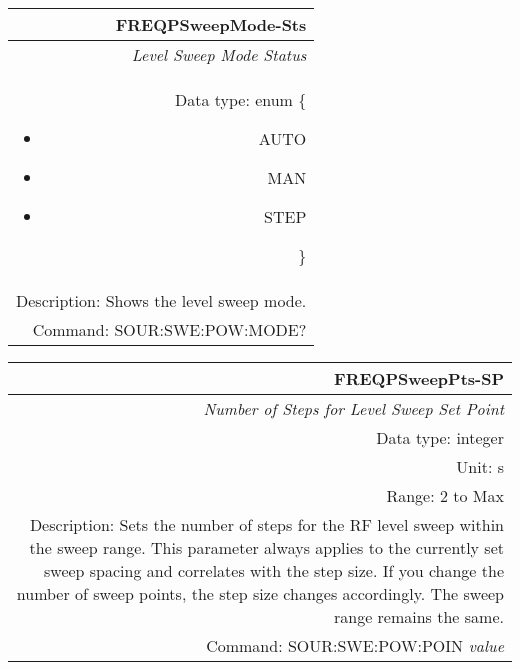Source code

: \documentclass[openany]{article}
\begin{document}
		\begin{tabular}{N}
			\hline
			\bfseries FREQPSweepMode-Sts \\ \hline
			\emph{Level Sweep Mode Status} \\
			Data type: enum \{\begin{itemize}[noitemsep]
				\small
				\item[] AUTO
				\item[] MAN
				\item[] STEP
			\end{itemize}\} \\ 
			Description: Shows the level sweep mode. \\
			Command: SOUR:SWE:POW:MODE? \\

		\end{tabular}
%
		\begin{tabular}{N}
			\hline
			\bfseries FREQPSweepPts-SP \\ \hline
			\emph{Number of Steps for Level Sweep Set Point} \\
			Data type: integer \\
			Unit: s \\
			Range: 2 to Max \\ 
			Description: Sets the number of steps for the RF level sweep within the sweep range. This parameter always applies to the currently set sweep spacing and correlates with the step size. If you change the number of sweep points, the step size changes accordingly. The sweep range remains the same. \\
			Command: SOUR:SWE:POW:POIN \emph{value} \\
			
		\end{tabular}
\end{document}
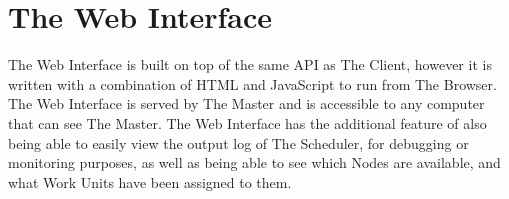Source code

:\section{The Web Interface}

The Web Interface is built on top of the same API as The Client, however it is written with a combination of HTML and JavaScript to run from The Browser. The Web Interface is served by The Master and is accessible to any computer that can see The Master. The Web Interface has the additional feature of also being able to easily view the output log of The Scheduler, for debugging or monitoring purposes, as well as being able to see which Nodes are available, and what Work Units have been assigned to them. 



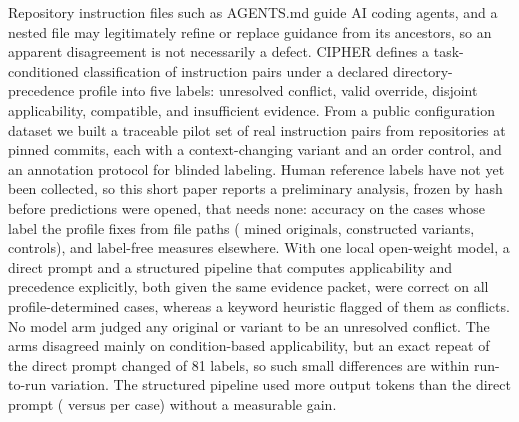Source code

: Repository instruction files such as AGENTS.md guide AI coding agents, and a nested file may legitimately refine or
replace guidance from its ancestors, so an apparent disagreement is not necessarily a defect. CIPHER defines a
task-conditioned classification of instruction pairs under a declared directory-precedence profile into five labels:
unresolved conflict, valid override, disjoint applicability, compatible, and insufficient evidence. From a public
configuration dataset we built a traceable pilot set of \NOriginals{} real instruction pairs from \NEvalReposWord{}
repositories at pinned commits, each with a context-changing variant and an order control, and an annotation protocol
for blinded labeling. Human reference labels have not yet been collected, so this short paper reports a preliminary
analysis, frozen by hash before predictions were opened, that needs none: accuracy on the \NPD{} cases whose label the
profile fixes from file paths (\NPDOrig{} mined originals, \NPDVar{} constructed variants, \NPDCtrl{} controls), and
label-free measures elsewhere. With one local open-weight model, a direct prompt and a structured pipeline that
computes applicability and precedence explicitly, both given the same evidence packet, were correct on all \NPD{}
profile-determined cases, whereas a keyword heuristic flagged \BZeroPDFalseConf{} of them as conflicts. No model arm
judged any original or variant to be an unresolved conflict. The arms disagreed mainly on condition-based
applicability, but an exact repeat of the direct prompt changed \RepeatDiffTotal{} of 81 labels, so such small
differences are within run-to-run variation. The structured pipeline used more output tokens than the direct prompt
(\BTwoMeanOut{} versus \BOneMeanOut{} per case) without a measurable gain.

§ Task to complete
All lines in the entries above that hold the word "been" need to be copied.

§ Task solution
The Web Interface is built on top of the same API as The Client, however it is written with a combination of HTML and JavaScript to run from The Browser. The Web Interface is served by The Master and is accessible to any computer that can see The Master. The Web Interface has the additional feature of also being able to easily view the output log of The Scheduler, for debugging or monitoring purposes, as well as being able to see which Nodes are available, and what Work Units have been assigned to them. 
for blinded labeling. Human reference labels have not yet been collected, so this short paper reports a preliminary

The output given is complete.